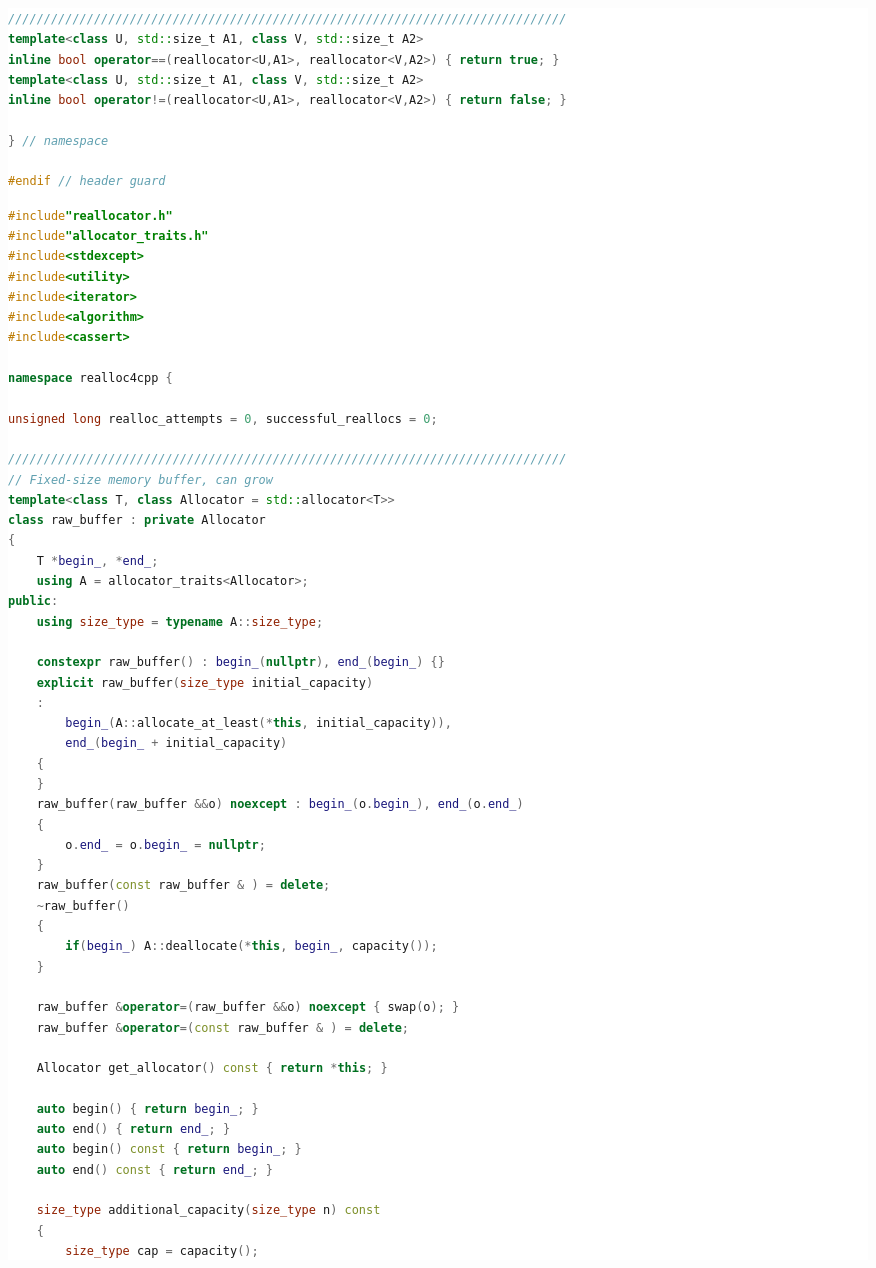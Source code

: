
 ```C++
//////////////////////////////////////////////////////////////////////////////
template<class U, std::size_t A1, class V, std::size_t A2>
inline bool operator==(reallocator<U,A1>, reallocator<V,A2>) { return true; }
template<class U, std::size_t A1, class V, std::size_t A2>
inline bool operator!=(reallocator<U,A1>, reallocator<V,A2>) { return false; }

} // namespace

#endif // header guard
```

```C++
#include"reallocator.h"
#include"allocator_traits.h"
#include<stdexcept>
#include<utility>
#include<iterator>
#include<algorithm>
#include<cassert>

namespace realloc4cpp {

unsigned long realloc_attempts = 0, successful_reallocs = 0;

//////////////////////////////////////////////////////////////////////////////
// Fixed-size memory buffer, can grow
template<class T, class Allocator = std::allocator<T>>
class raw_buffer : private Allocator
{
    T *begin_, *end_;
    using A = allocator_traits<Allocator>;
public:
    using size_type = typename A::size_type;

    constexpr raw_buffer() : begin_(nullptr), end_(begin_) {}
    explicit raw_buffer(size_type initial_capacity)
    :
        begin_(A::allocate_at_least(*this, initial_capacity)),
        end_(begin_ + initial_capacity)
    {
    }
    raw_buffer(raw_buffer &&o) noexcept : begin_(o.begin_), end_(o.end_)
    {
        o.end_ = o.begin_ = nullptr;
    }
    raw_buffer(const raw_buffer & ) = delete;
    ~raw_buffer()
    {
        if(begin_) A::deallocate(*this, begin_, capacity());
    }

    raw_buffer &operator=(raw_buffer &&o) noexcept { swap(o); }
    raw_buffer &operator=(const raw_buffer & ) = delete;

    Allocator get_allocator() const { return *this; }

    auto begin() { return begin_; }
    auto end() { return end_; }
    auto begin() const { return begin_; }
    auto end() const { return end_; }

    size_type additional_capacity(size_type n) const
    {
        size_type cap = capacity();
```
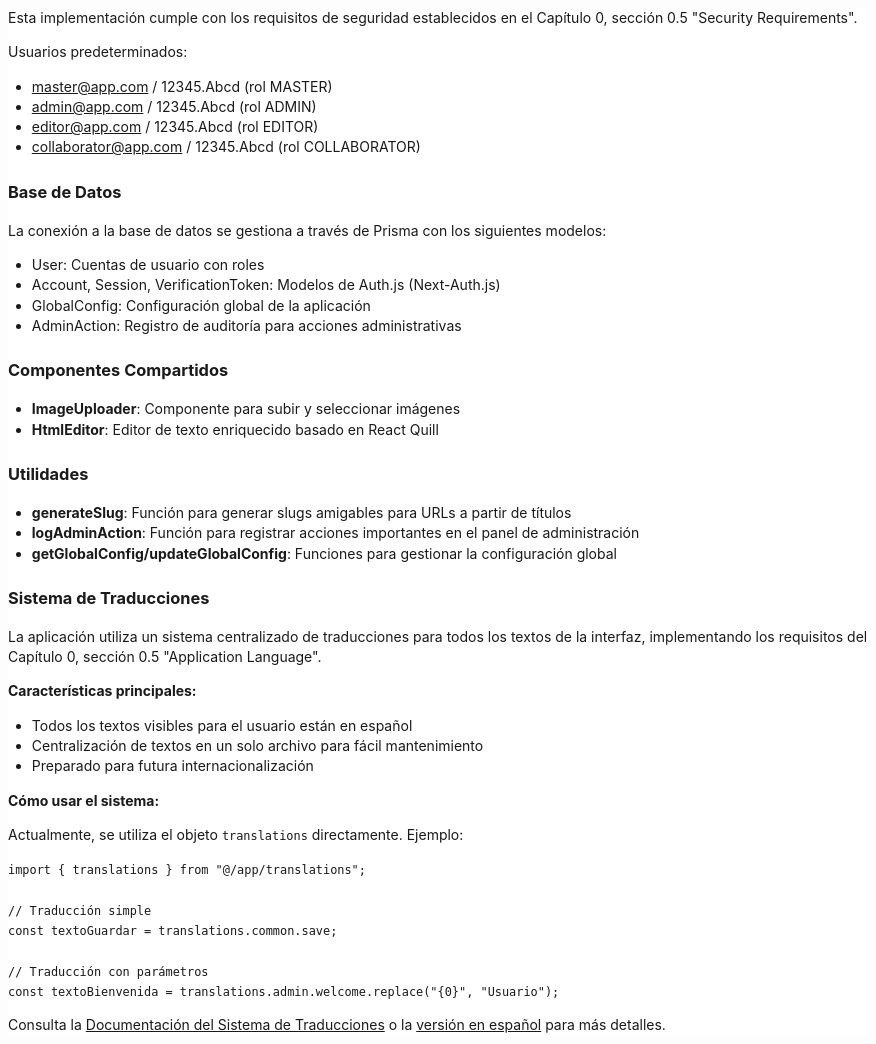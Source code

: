 Esta implementación cumple con los requisitos de seguridad establecidos en el Capítulo 0, sección 0.5 "Security Requirements".

Usuarios predeterminados:
- master@app.com / 12345.Abcd (rol MASTER)
- admin@app.com / 12345.Abcd (rol ADMIN)
- editor@app.com / 12345.Abcd (rol EDITOR)
- collaborator@app.com / 12345.Abcd (rol COLLABORATOR)

### Base de Datos

La conexión a la base de datos se gestiona a través de Prisma con los siguientes modelos:

- User: Cuentas de usuario con roles
- Account, Session, VerificationToken: Modelos de Auth.js (Next-Auth.js)
- GlobalConfig: Configuración global de la aplicación
- AdminAction: Registro de auditoría para acciones administrativas

### Componentes Compartidos

- **ImageUploader**: Componente para subir y seleccionar imágenes
- **HtmlEditor**: Editor de texto enriquecido basado en React Quill

### Utilidades

- **generateSlug**: Función para generar slugs amigables para URLs a partir de títulos
- **logAdminAction**: Función para registrar acciones importantes en el panel de administración
- **getGlobalConfig/updateGlobalConfig**: Funciones para gestionar la configuración global

### Sistema de Traducciones

La aplicación utiliza un sistema centralizado de traducciones para todos los textos de la interfaz, implementando los requisitos del Capítulo 0, sección 0.5 "Application Language".

**Características principales:**

- Todos los textos visibles para el usuario están en español
- Centralización de textos en un solo archivo para fácil mantenimiento
- Preparado para futura internacionalización

**Cómo usar el sistema:**

Actualmente, se utiliza el objeto `translations` directamente. Ejemplo:
```tsx
import { translations } from "@/app/translations";

// Traducción simple
const textoGuardar = translations.common.save;

// Traducción con parámetros
const textoBienvenida = translations.admin.welcome.replace("{0}", "Usuario");
```

Consulta la [Documentación del Sistema de Traducciones](./docs/translation-system.md) o la [versión en español](./docs/sistema-traducciones.md) para más detalles.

━━━━━━

● **Assignment**
Return each line from the entries above that includes "textos".

● **Output**
La aplicación utiliza un sistema centralizado de traducciones para todos los textos de la interfaz, implementando los requisitos del Capítulo 0, sección 0.5 "Application Language".
- Todos los textos visibles para el usuario están en español
- Centralización de textos en un solo archivo para fácil mantenimiento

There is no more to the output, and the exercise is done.